# is there any software directory for unix ?



## walterkr (Mar 12, 2019)

is there any software directory/listing or repository that lists or has only codes/programs that is solely made by/with unix philosophy ? like suckless.org applications ?


----------



## ralphbsz (Mar 12, 2019)

Please define what you mean by "solely made by/with unix philosophy".  Actually, you should begin by defining what you mean by "unix philosophy", as that is in and of itself is a point of great debate.  And then please propose an algorithm for testing whether a piece of software follows your definition.

By the way: Rob Pike (one of the people in the original Unix group and father of Plan 9, the successor to Unix in the research group) uses a Mac for his personal workstation and at work.  And Ken Thompson (one of the two surviving fathers of Unix, as Dennis Ritchie has left our earthly source control system) is rumored to use a Chromebook, but I can't verify that.  So your proposed definition and algorithm should probably return that both MacOS and ChromeOS and their application are the "Unix philosophy".


----------



## drhowarddrfine (Mar 13, 2019)

Well...MacOS _is_ certified UNIX.


----------



## xtremae (Mar 13, 2019)

I'm not aware of any particular list, but you could consult the suckless.org website, mailing lists and assorted references like cat-v.org.


----------



## ralphbsz (Mar 13, 2019)

drhowarddrfine said:


> Well...MacOS _is_ certified UNIX.


Well, so is z/OS (the old IBM mainframe operating system formerly known as "MVS").  I just looked it up: It has actually passed the full OpenGroup testing suite for Unix certification, as long as you use the correct version of the C++ compiler on it.  In reality, z/OS is so far away from the "Unix philosophy", it isn't funny.  To begin with, even on recent versions, you actually had to write JCL decks (on virtual punched cards) to perform certain system administration tasks.  No shell here!  It also contains no single line from the old Bell Labs or BSD kernels.  And it usually runs in EBCDIC, not ASCII.  

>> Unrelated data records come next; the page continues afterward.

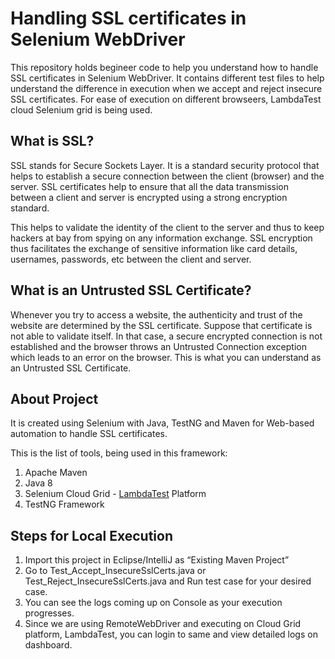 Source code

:# Handling SSL certificates in Selenium WebDriver

This repository holds begineer code to help you understand how to handle SSL certificates in Selenium WebDriver. It contains different test files to help understand the difference in execution when we accept and reject insecure SSL certificates. For ease of execution on different browseers, LambdaTest cloud Selenium grid is being used.

## What is SSL?
SSL stands for Secure Sockets Layer. It is a standard security protocol that helps to establish a secure connection between the client (browser) and the server. SSL certificates help to ensure that all the data transmission between a client and server is encrypted using a strong encryption standard.

This helps to validate the identity of the client to the server and thus to keep hackers at bay from spying on any information exchange. SSL encryption thus facilitates the exchange of sensitive information like card details, usernames, passwords, etc between the client and server.

## What is an Untrusted SSL Certificate? 
Whenever you try to access a website, the authenticity and trust of the website are determined by the SSL certificate. Suppose that certificate is not able to validate itself. In that case, a secure encrypted connection is not established and the browser throws an Untrusted Connection exception which leads to an error on the browser. This is what you can understand as an Untrusted SSL Certificate.

## About Project
It is created using Selenium with Java, TestNG and Maven for Web-based automation to handle SSL certificates.

This is the list of tools, being used in this framework:
1. Apache Maven
2. Java 8
3. Selenium Cloud Grid - [LambdaTest](http://www.lambdatest.com?fp_ref=vipul51) Platform
4. TestNG Framework

## Steps for Local Execution
1. Import this project in Eclipse/IntelliJ as “Existing Maven Project”
2. Go to Test_Accept_InsecureSslCerts.java or Test_Reject_InsecureSslCerts.java and Run test case for your desired case.
3. You can see the logs coming up on Console as your execution progresses.
4. Since we are using RemoteWebDriver and executing on Cloud Grid platform, LambdaTest, you can login to same and view detailed logs on dashboard.
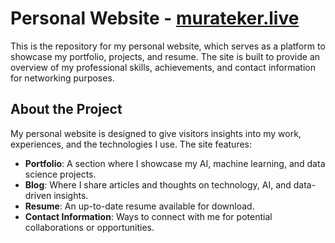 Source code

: # Personal Website - <a href="https://murateker.live/">murateker.live</a>

This is the repository for my personal website, which serves as a platform to showcase my portfolio, projects, and resume. The site is built to provide an overview of my professional skills, achievements, and contact information for networking purposes.

## About the Project
My personal website is designed to give visitors insights into my work, experiences, and the technologies I use. The site features:

- **Portfolio**: A section where I showcase my AI, machine learning, and data science projects.
- **Blog**: Where I share articles and thoughts on technology, AI, and data-driven insights.
- **Resume**: An up-to-date resume available for download.
- **Contact Information**: Ways to connect with me for potential collaborations or opportunities.

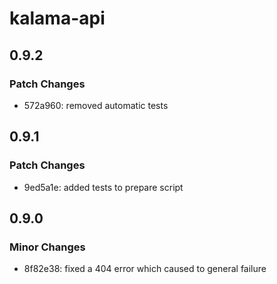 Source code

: # kalama-api

## 0.9.2

### Patch Changes

- 572a960: removed automatic tests

## 0.9.1

### Patch Changes

- 9ed5a1e: added tests to prepare script

## 0.9.0

### Minor Changes

- 8f82e38: fixed a 404 error which caused to general failure
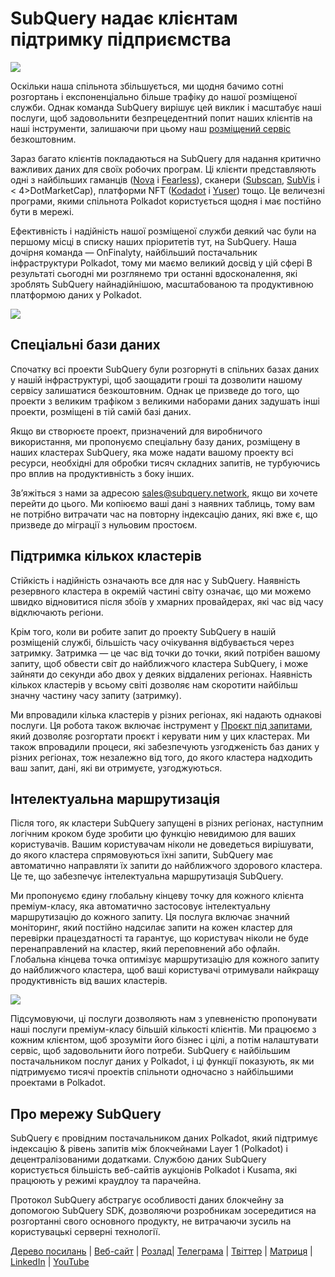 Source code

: # SubQuery надає клієнтам підтримку підприємства

![](https://miro.medium.com/max/1400/1*z_StqAT5KeaxQLBCm-xpRQ.jpeg)

Оскільки наша спільнота збільшується, ми щодня бачимо сотні розгортань і експоненціально більше трафіку до нашої розміщеної служби. Однак команда SubQuery вирішує цей виклик і масштабує наші послуги, щоб задовольнити безпрецедентний попит наших клієнтів на наші інструменти, залишаючи при цьому наш [розміщений сервіс](https://projects.subquery.network/) безкоштовним.

Зараз багато клієнтів покладаються на SubQuery для надання критично важливих даних для своїх робочих програм. Ці клієнти представляють одні з найбільших гаманців ([Nova](https://novawallet.io/) і [Fearless](https://fearlesswallet.io/)), сканери ([Subscan](https://www.subscan.io/), [SubVis](https://www.subvis.io/) і < 4>DotMarketCap</a>), платформи NFT ([Kodadot](https://kodadot.xyz/) і [Yuser](https://yuser.co/)) тощо. Це величезні програми, якими спільнота Polkadot користується щодня і має постійно бути в мережі.

Ефективність і надійність нашої розміщеної служби деякий час були на першому місці в списку наших пріоритетів тут, на SubQuery. Наша дочірня команда — OnFinalyty, найбільший постачальник інфраструктури Polkadot, тому ми маємо великий досвід у цій сфері В результаті сьогодні ми розглянемо три останні вдосконалення, які зроблять SubQuery найнадійнішою, масштабованою та продуктивною платформою даних у Polkadot.

![](https://miro.medium.com/max/1200/1*QckhJzjQqw9czpBMRhXgXQ.gif)

## Спеціальні бази даних

Спочатку всі проекти SubQuery були розгорнуті в спільних базах даних у нашій інфраструктурі, щоб заощадити гроші та дозволити нашому сервісу залишатися безкоштовним. Однак це призведе до того, що проекти з великим трафіком з великими наборами даних задушать інші проекти, розміщені в тій самій базі даних.

Якщо ви створюєте проект, призначений для виробничого використання, ми пропонуємо спеціальну базу даних, розміщену в наших кластерах SubQuery, яка може надати вашому проекту всі ресурси, необхідні для обробки тисяч складних запитів, не турбуючись про вплив на продуктивність з боку інших.

Зв’яжіться з нами за адресою sales@subquery.network, якщо ви хочете перейти до цього. Ми копіюємо ваші дані з наявних таблиць, тому вам не потрібно витрачати час на повторну індексацію даних, які вже є, що призведе до міграції з нульовим простоєм.

## Підтримка кількох кластерів

Стійкість і надійність означають все для нас у SubQuery. Наявність резервного кластера в окремій частині світу означає, що ми можемо швидко відновитися після збоїв у хмарних провайдерах, які час від часу відключають регіони.

Крім того, коли ви робите запит до проекту SubQuery в нашій розміщеній службі, більшість часу очікування відбувається через затримку. Затримка — це час від точки до точки, який потрібен вашому запиту, щоб обвести світ до найближчого кластера SubQuery, і може зайняти до секунди або двох у деяких віддалених регіонах. Наявність кількох кластерів у всьому світі дозволяє нам скоротити найбільш значну частину часу запиту (затримку).

Ми впровадили кілька кластерів у різних регіонах, які надають однакові послуги. Ця робота також включає інструмент у [Проєкт під запитами](https://project.subquery.network/), який дозволяє розгортати проєкт і керувати ним у цих кластерах. Ми також впровадили процеси, які забезпечують узгодженість баз даних у різних регіонах, тож незалежно від того, до якого кластера надходить ваш запит, дані, які ви отримуєте, узгоджуються.

## Інтелектуальна маршрутизація

Після того, як кластери SubQuery запущені в різних регіонах, наступним логічним кроком буде зробити цю функцію невидимою для ваших користувачів. Вашим користувачам ніколи не доведеться вирішувати, до якого кластера спрямовуються їхні запити, SubQuery має автоматично направляти їх запити до найближчого здорового кластера. Це те, що забезпечує інтелектуальна маршрутизація SubQuery.

Ми пропонуємо єдину глобальну кінцеву точку для кожного клієнта преміум-класу, яка автоматично застосовує інтелектуальну маршрутизацію до кожного запиту. Ця послуга включає значний моніторинг, який постійно надсилає запити на кожен кластер для перевірки працездатності та гарантує, що користувач ніколи не буде перенаправлений на кластер, який переповнений або офлайн. Глобальна кінцева точка оптимізує маршрутизацію для кожного запиту до найближчого кластера, щоб ваші користувачі отримували найкращу продуктивність від ваших кластерів.

![](https://miro.medium.com/max/1000/0*DNXDiABzli0et1MU)

Підсумовуючи, ці послуги дозволяють нам з упевненістю пропонувати наші послуги преміум-класу більшій кількості клієнтів. Ми працюємо з кожним клієнтом, щоб зрозуміти його бізнес і цілі, а потім налаштувати сервіс, щоб задовольнити його потреби. SubQuery є найбільшим постачальником послуг даних у Polkadot, і ці функції показують, як ми підтримуємо тисячі проектів спільноти одночасно з найбільшими проектами в Polkadot.

## Про мережу SubQuery

SubQuery є провідним постачальником даних Polkadot, який підтримує індексацію & рівень запитів між блокчейнами Layer 1 (Polkadot) і децентралізованими додатками. Службою даних SubQuery користується більшість веб-сайтів аукціонів Polkadot і Kusama, які працюють у режимі краудлоу та парачейна.

Протокол SubQuery абстрагує особливості даних блокчейну за допомогою SubQuery SDK, дозволяючи розробникам зосередитися на розгортанні свого основного продукту, не витрачаючи зусиль на користувацькі серверні технології.

[Дерево посилань](https://linktr.ee/subquerynetwork) | [Веб-сайт](https://subquery.network/) | [Розлад](https://discord.com/invite/78zg8aBSMG)| [Телеграма](https://t.me/subquerynetwork) | [Твіттер](https://twitter.com/subquerynetwork) | [Матриця](https://matrix.to/#/#subquery:matrix.org) | [LinkedIn](https://www.linkedin.com/company/subquery) | [YouTube](https://www.youtube.com/channel/UCi1a6NUUjegcLHDFLr7CqLw)
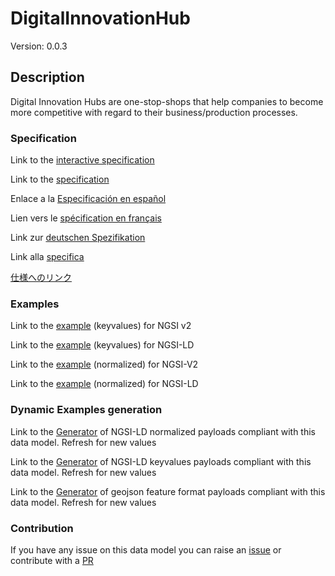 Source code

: # DigitalInnovationHub
Version: 0.0.3

## Description 

Digital Innovation Hubs are one-stop-shops that help companies to become more competitive with regard to their business/production processes.
### Specification

Link to the [interactive specification](https://swagger.lab.fiware.org/?url=https://smart-data-models.github.io/dataModel.DigitalInnovationHub/DigitalInnovationHub/swagger.yaml)

Link to the [specification](https://github.com/smart-data-models/dataModel.DigitalInnovationHub/blob/master/DigitalInnovationHub/doc/spec.md)

Enlace a la [Especificación en español](https://github.com/smart-data-models/dataModel.DigitalInnovationHub/blob/master/DigitalInnovationHub/doc/spec_ES.md)

Lien vers le [spécification en français](https://github.com/smart-data-models/dataModel.DigitalInnovationHub/blob/master/DigitalInnovationHub/doc/spec_FR.md)

Link zur [deutschen Spezifikation](https://github.com/smart-data-models/dataModel.DigitalInnovationHub/blob/master/DigitalInnovationHub/doc/spec_DE.md)

Link alla [specifica](https://github.com/smart-data-models/dataModel.DigitalInnovationHub/blob/master/DigitalInnovationHub/doc/spec_IT.md)

[仕様へのリンク](https://github.com/smart-data-models/dataModel.DigitalInnovationHub/blob/master/DigitalInnovationHub/doc/spec_JA.md)
### Examples

Link to the [example](https://smart-data-models.github.io/dataModel.DigitalInnovationHub/DigitalInnovationHub/examples/example.json) (keyvalues) for NGSI v2

Link to the [example](https://smart-data-models.github.io/dataModel.DigitalInnovationHub/DigitalInnovationHub/examples/example.jsonld) (keyvalues) for NGSI-LD

Link to the [example](https://smart-data-models.github.io/dataModel.DigitalInnovationHub/DigitalInnovationHub/examples/example-normalized.json) (normalized) for NGSI-V2

Link to the [example](https://smart-data-models.github.io/dataModel.DigitalInnovationHub/DigitalInnovationHub/examples/example-normalized.jsonld) (normalized) for NGSI-LD
### Dynamic Examples generation

Link to the [Generator](https://smartdatamodels.org/extra/ngsi-ld_generator.php?schemaUrl=https://raw.githubusercontent.com/smart-data-models/dataModel.DigitalInnovationHub/master/DigitalInnovationHub/schema.json&email=info@smartdatamodels.org) of NGSI-LD normalized payloads compliant with this data model. Refresh for new values

Link to the [Generator](https://smartdatamodels.org/extra/ngsi-ld_generator_keyvalues.php?schemaUrl=https://raw.githubusercontent.com/smart-data-models/dataModel.DigitalInnovationHub/master/DigitalInnovationHub/schema.json&email=info@smartdatamodels.org) of NGSI-LD keyvalues payloads compliant with this data model. Refresh for new values

Link to the [Generator](https://smartdatamodels.org/extra/geojson_features_generator.php?schemaUrl=https://raw.githubusercontent.com/smart-data-models/dataModel.DigitalInnovationHub/master/DigitalInnovationHub/schema.json&email=info@smartdatamodels.org) of geojson feature format payloads compliant with this data model. Refresh for new values
### Contribution

 If you have any issue on this data model you can raise an [issue](https://github.com/smart-data-models/dataModel.DigitalInnovationHub/issues)  or contribute with a [PR](https://github.com/smart-data-models/dataModel.DigitalInnovationHub/pulls)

I think Microsoft Windows is also in some fashion Unix certified, even though I can't see them on the OpenGroup certification page.  Maybe they are just certified to be POSIX compliant?  Which in some fashion (as far as API is concerned) is the real Unix-conformance specification?

And really, if both MVS and Windows are "certified Unix", then the term "Unix philosophy" has taken on a meaning that probably eludes most people, in particular me.


----------



## SirDice (Mar 13, 2019)

Wozzeck.Live said:


> Regarding Mac OS, since Apple switched his OS to the NextStep code (before I don't know), this is a BSD and POSIX compliant OS.
> Is this a "POSIX" certfied ? Probably yes, but in any case Mac OS can't be UNIX certified because basically BSD IS NOT UNIX, and as FreeBSD can't be a UNIX certified OS.


MacOS 10.14 *is* UNIX certified. FreeBSD _can_ be certified. It just costs a lot of money and every version would need to be re-certified. Same for POSIX. FreeBSD is POSIX compliant but not certified. Again because this costs a lot of money. As far as I know no Linux distribution is UNIX or POSIX certified. Windows _was_ POSIX certified but only for NT 3.5, 3.51 and 4.0. 





__





						Open Brand
					





					www.opengroup.org
				






> The UNIX 03 Product Standard is the mark for systems conforming to Version 3 of the Single UNIX Specification. It is a significantly enhanced version of the UNIX 98 Product Standard. The mandatory enhancements include alignment with ISO/IEC 9989:1999 C Programming Language, IEEE Std 1003.1-2001 and ISO/IEC 9945:2002. This Product Standard includes the following mandatory Product Standards: Internationalized System Calls and Libraries Extended V3,Commands and Utilities V4, C Language V2, and Internationalized Terminal Interfaces.







__





						Open Brand
					





					www.opengroup.org


----------



## xtremae (Mar 13, 2019)

The Inspur K-UX linux distribution is UNIX certified but i believe the OP's question pertains to applications, not operating systems.

OpenBrand


----------



## Grzegorz Wiktorowski (Mar 13, 2019)

ralphbsz said:


> […] To begin with, even on recent versions, you actually had to write JCL decks (on virtual punched cards) to perform certain system administration tasks.  No shell here! […]



On z/OS there is ISPF console I use in the interactive mode on a daily basis.


----------